**ACTIVITY**
Transcribe each line of the records below exactly, excluding any embedded images.

**PROVIDED ENTRIES**
= Beginning of Section =
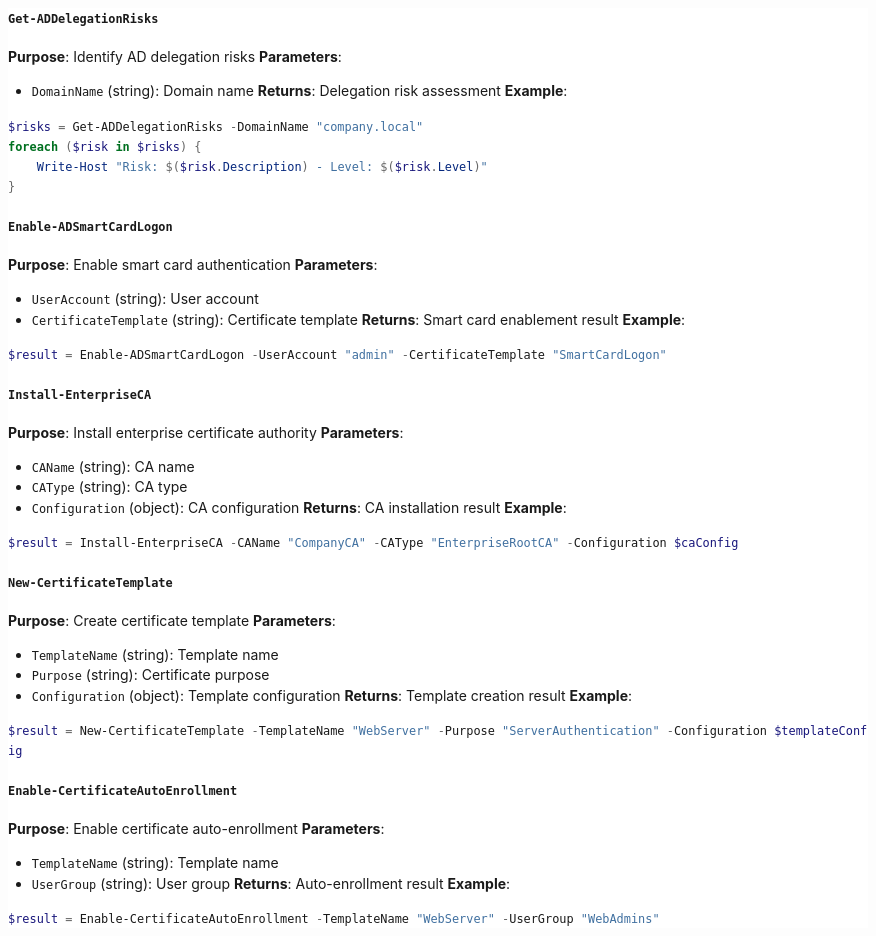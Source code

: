 #### `Get-ADDelegationRisks`
**Purpose**: Identify AD delegation risks
**Parameters**:
- `DomainName` (string): Domain name
**Returns**: Delegation risk assessment
**Example**:
```powershell
$risks = Get-ADDelegationRisks -DomainName "company.local"
foreach ($risk in $risks) {
    Write-Host "Risk: $($risk.Description) - Level: $($risk.Level)"
}
```

#### `Enable-ADSmartCardLogon`
**Purpose**: Enable smart card authentication
**Parameters**:
- `UserAccount` (string): User account
- `CertificateTemplate` (string): Certificate template
**Returns**: Smart card enablement result
**Example**:
```powershell
$result = Enable-ADSmartCardLogon -UserAccount "admin" -CertificateTemplate "SmartCardLogon"
```

#### `Install-EnterpriseCA`
**Purpose**: Install enterprise certificate authority
**Parameters**:
- `CAName` (string): CA name
- `CAType` (string): CA type
- `Configuration` (object): CA configuration
**Returns**: CA installation result
**Example**:
```powershell
$result = Install-EnterpriseCA -CAName "CompanyCA" -CAType "EnterpriseRootCA" -Configuration $caConfig
```

#### `New-CertificateTemplate`
**Purpose**: Create certificate template
**Parameters**:
- `TemplateName` (string): Template name
- `Purpose` (string): Certificate purpose
- `Configuration` (object): Template configuration
**Returns**: Template creation result
**Example**:
```powershell
$result = New-CertificateTemplate -TemplateName "WebServer" -Purpose "ServerAuthentication" -Configuration $templateConfig
```

#### `Enable-CertificateAutoEnrollment`
**Purpose**: Enable certificate auto-enrollment
**Parameters**:
- `TemplateName` (string): Template name
- `UserGroup` (string): User group
**Returns**: Auto-enrollment result
**Example**:
```powershell
$result = Enable-CertificateAutoEnrollment -TemplateName "WebServer" -UserGroup "WebAdmins"
```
= End of Section =
**TASK OUTPUT**
Source code

: #### `Get-ADDelegationRisks`
**Purpose**: Identify AD delegation risks
**Parameters**:
- `DomainName` (string): Domain name
**Returns**: Delegation risk assessment
**Example**:
```powershell
$risks = Get-ADDelegationRisks -DomainName "company.local"
foreach ($risk in $risks) {
    Write-Host "Risk: $($risk.Description) - Level: $($risk.Level)"
}
```

#### `Enable-ADSmartCardLogon`
**Purpose**: Enable smart card authentication
**Parameters**:
- `UserAccount` (string): User account
- `CertificateTemplate` (string): Certificate template
**Returns**: Smart card enablement result
**Example**:
```powershell
$result = Enable-ADSmartCardLogon -UserAccount "admin" -CertificateTemplate "SmartCardLogon"
```

#### `Install-EnterpriseCA`
**Purpose**: Install enterprise certificate authority
**Parameters**:
- `CAName` (string): CA name
- `CAType` (string): CA type
- `Configuration` (object): CA configuration
**Returns**: CA installation result
**Example**:
```powershell
$result = Install-EnterpriseCA -CAName "CompanyCA" -CAType "EnterpriseRootCA" -Configuration $caConfig
```

#### `New-CertificateTemplate`
**Purpose**: Create certificate template
**Parameters**:
- `TemplateName` (string): Template name
- `Purpose` (string): Certificate purpose
- `Configuration` (object): Template configuration
**Returns**: Template creation result
**Example**:
```powershell
$result = New-CertificateTemplate -TemplateName "WebServer" -Purpose "ServerAuthentication" -Configuration $templateConfig
```

#### `Enable-CertificateAutoEnrollment`
**Purpose**: Enable certificate auto-enrollment
**Parameters**:
- `TemplateName` (string): Template name
- `UserGroup` (string): User group
**Returns**: Auto-enrollment result
**Example**:
```powershell
$result = Enable-CertificateAutoEnrollment -TemplateName "WebServer" -UserGroup "WebAdmins"
```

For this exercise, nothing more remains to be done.